--- ASSIGNMENT ---
Exactly those lines that run from the one containing "- Also consider names for your app." through the last line of the entries below should be printed, and no others.

Document images with source code:
....................
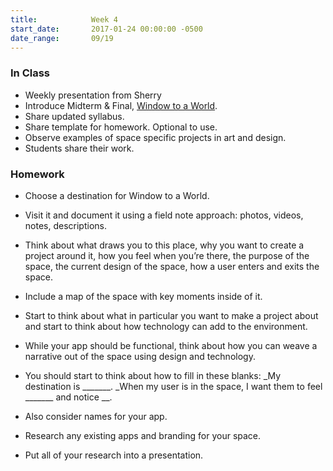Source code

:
 ```yaml
---
title:            Week 4
start_date:       2017-01-24 00:00:00 -0500
date_range:       09/19
---
```


### In Class

- Weekly presentation from Sherry
- Introduce Midterm &amp; Final, [Window to a World](/projects/window).
- Share updated syllabus.
- Share template for homework. Optional to use.
- Observe examples of space specific projects in art and design.
- Students share their work.

### Homework

- Choose a destination for Window to a World.
- Visit it and document it using a field note approach: photos, videos, notes, descriptions.
- Think about what draws you to this place, why you want to create a project around it, how you feel when you’re there, the purpose of the space, the current design of the space, how a user enters and exits the space.
- Include a map of the space with key moments inside of it.
- Start to think about what in particular you want to make a project about and start to think about how technology can add to the environment.
- While your app should be functional, think about how you can weave a narrative out of the space using design and technology.
- You should start to think about how to fill in these blanks: _My destination is _______. _When my user is in the space, I want them to feel _______ and notice __.

- Also consider names for your app.
- Research any existing apps and branding for your space.
- Put all of your research into a presentation.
....................
--- REPLY ---
- Also consider names for your app.
- Research any existing apps and branding for your space.
- Put all of your research into a presentation.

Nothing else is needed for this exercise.